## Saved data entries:
▽
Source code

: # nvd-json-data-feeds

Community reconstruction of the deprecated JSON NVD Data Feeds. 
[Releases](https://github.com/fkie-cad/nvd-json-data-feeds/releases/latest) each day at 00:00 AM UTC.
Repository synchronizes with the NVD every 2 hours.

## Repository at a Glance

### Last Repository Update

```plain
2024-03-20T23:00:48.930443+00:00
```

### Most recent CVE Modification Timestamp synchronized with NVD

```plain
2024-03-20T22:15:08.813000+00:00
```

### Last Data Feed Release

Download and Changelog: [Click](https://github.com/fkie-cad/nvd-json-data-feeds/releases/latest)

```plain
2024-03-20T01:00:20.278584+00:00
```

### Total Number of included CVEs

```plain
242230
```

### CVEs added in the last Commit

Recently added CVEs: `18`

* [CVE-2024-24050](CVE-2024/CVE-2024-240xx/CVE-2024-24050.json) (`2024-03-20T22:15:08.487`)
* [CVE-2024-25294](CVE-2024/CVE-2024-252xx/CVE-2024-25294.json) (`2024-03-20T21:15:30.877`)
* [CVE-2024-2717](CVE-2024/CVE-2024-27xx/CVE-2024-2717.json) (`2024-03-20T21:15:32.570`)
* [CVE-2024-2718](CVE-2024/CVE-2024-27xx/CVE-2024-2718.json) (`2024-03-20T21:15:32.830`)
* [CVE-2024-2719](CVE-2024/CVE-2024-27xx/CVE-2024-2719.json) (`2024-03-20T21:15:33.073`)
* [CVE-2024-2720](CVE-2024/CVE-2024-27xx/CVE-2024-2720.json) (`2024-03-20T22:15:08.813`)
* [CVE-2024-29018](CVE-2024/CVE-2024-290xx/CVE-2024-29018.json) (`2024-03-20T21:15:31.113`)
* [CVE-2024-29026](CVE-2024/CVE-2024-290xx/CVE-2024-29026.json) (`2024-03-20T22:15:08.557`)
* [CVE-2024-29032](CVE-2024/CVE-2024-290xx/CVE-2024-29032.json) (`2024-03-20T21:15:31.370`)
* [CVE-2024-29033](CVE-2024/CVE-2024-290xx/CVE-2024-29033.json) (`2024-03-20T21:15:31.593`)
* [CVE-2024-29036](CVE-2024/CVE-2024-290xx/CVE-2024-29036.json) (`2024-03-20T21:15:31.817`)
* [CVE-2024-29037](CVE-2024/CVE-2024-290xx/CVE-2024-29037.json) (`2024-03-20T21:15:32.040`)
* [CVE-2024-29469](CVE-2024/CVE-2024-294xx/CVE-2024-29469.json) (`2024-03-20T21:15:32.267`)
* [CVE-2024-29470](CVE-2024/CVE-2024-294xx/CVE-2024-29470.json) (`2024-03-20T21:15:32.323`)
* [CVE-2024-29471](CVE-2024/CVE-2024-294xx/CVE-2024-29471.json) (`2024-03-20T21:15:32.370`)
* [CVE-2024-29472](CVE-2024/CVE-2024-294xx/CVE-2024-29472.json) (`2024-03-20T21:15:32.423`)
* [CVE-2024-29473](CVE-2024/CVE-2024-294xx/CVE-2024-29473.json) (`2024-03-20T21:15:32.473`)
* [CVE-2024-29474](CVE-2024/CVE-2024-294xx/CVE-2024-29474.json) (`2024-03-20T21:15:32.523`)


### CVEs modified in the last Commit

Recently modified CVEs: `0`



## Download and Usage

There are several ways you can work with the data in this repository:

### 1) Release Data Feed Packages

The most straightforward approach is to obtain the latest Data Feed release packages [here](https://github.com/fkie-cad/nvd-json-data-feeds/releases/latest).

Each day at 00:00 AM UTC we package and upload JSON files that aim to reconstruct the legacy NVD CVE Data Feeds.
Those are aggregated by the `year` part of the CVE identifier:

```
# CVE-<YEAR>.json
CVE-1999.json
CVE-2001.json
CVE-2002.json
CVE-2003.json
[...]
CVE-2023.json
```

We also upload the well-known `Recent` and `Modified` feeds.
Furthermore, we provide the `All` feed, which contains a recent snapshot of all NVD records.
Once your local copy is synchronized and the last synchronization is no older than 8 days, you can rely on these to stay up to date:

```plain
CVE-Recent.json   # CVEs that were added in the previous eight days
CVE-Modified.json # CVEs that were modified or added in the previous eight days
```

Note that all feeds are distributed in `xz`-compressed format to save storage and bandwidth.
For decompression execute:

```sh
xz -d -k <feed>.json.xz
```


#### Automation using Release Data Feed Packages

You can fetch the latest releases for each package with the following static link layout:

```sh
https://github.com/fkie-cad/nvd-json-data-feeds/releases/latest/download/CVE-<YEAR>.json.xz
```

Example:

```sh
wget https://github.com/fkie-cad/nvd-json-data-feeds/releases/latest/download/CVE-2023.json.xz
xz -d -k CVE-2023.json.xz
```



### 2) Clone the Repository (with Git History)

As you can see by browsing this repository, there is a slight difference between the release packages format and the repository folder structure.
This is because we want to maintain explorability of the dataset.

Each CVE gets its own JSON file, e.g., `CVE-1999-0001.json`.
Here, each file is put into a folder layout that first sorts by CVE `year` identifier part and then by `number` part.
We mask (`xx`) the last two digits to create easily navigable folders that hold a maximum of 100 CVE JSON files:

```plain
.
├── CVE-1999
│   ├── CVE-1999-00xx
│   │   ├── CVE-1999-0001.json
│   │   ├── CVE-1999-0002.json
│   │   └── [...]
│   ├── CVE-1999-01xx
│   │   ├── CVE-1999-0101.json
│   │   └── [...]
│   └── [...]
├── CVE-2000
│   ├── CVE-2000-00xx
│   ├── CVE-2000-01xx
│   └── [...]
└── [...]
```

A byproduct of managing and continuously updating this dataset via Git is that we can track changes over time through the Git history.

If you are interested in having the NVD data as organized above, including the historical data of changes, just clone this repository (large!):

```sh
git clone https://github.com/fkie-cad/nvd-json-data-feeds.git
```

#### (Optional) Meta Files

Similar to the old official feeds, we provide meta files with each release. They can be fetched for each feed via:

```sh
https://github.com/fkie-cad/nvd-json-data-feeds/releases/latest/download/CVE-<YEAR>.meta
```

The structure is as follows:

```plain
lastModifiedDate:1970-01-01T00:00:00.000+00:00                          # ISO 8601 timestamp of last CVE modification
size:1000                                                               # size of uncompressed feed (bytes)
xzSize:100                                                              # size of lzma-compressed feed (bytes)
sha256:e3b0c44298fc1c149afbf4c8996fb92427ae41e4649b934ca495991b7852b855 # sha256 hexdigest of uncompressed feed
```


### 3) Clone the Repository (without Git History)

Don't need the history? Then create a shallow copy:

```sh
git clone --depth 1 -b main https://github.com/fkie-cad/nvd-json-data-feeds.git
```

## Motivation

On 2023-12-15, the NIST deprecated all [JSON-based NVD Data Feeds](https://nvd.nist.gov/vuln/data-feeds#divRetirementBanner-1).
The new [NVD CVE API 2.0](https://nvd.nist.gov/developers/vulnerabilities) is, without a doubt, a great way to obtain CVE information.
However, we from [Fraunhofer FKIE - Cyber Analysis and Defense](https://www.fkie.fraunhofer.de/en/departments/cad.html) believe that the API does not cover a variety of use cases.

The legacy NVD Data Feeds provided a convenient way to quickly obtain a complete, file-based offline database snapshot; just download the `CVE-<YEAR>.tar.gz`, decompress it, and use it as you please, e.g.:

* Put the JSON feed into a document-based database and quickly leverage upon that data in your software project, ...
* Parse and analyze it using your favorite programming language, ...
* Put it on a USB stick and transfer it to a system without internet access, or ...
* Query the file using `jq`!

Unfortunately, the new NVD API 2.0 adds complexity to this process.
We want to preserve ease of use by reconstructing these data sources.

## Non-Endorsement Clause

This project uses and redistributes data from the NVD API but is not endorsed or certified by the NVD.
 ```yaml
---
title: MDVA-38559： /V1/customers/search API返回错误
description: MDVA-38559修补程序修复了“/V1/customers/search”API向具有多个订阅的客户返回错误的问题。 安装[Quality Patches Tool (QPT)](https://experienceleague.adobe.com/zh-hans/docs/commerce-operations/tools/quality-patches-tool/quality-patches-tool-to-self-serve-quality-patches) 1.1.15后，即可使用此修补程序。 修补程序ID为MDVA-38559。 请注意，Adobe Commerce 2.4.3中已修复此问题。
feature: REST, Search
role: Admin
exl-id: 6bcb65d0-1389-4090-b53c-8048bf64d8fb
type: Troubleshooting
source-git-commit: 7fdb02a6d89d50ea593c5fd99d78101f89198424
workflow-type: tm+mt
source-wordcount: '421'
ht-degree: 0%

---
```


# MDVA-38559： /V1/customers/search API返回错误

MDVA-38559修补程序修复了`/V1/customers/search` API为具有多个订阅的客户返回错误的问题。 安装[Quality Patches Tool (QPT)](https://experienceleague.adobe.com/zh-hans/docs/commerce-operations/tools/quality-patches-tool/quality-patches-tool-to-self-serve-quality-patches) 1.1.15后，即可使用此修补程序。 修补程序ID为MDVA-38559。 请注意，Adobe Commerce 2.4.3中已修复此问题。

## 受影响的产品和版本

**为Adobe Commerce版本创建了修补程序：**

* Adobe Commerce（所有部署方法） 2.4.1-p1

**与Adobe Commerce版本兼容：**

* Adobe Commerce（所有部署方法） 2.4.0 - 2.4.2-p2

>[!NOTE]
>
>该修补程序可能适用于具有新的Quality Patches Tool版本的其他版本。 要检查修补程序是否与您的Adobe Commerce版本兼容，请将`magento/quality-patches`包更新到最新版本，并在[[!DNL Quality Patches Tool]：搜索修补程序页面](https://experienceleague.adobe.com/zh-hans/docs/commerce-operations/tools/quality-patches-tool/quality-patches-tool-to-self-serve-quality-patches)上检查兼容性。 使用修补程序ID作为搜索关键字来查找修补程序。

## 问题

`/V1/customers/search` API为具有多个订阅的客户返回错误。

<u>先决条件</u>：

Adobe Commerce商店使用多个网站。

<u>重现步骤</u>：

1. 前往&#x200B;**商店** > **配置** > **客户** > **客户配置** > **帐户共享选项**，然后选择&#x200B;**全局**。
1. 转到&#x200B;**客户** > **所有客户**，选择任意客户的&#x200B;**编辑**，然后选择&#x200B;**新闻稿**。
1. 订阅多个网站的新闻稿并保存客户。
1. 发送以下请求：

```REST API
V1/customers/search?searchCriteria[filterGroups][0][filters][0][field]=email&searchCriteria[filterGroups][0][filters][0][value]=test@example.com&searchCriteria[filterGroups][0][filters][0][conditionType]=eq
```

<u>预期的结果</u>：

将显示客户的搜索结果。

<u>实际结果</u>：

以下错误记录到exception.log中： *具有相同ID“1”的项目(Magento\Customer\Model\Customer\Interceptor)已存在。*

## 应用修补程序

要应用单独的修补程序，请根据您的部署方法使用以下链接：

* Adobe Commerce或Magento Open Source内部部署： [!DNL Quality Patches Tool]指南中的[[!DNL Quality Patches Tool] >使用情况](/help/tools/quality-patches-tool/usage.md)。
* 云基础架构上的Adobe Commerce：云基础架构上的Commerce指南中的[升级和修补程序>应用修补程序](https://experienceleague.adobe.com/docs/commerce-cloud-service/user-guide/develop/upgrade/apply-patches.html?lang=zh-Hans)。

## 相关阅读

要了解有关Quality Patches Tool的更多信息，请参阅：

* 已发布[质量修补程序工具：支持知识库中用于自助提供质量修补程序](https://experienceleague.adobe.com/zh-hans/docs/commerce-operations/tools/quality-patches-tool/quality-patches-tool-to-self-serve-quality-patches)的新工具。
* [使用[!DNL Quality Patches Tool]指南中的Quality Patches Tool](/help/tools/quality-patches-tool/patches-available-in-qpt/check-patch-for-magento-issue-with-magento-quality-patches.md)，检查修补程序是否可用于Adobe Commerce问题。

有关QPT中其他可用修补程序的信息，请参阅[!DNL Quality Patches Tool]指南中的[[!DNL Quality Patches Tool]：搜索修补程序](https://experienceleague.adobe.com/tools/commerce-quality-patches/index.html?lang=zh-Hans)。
△
## THE TASK:
Search the entries for the string "that" and return each line where it turns up.

## YOUR SOLUTION:
Each day at 00:00 AM UTC we package and upload JSON files that aim to reconstruct the legacy NVD CVE Data Feeds.
CVE-Recent.json   # CVEs that were added in the previous eight days
CVE-Modified.json # CVEs that were modified or added in the previous eight days
Note that all feeds are distributed in `xz`-compressed format to save storage and bandwidth.
Here, each file is put into a folder layout that first sorts by CVE `year` identifier part and then by `number` part.
We mask (`xx`) the last two digits to create easily navigable folders that hold a maximum of 100 CVE JSON files:
A byproduct of managing and continuously updating this dataset via Git is that we can track changes over time through the Git history.
However, we from [Fraunhofer FKIE - Cyber Analysis and Defense](https://www.fkie.fraunhofer.de/en/departments/cad.html) believe that the API does not cover a variety of use cases.
* Put the JSON feed into a document-based database and quickly leverage upon that data in your software project, ...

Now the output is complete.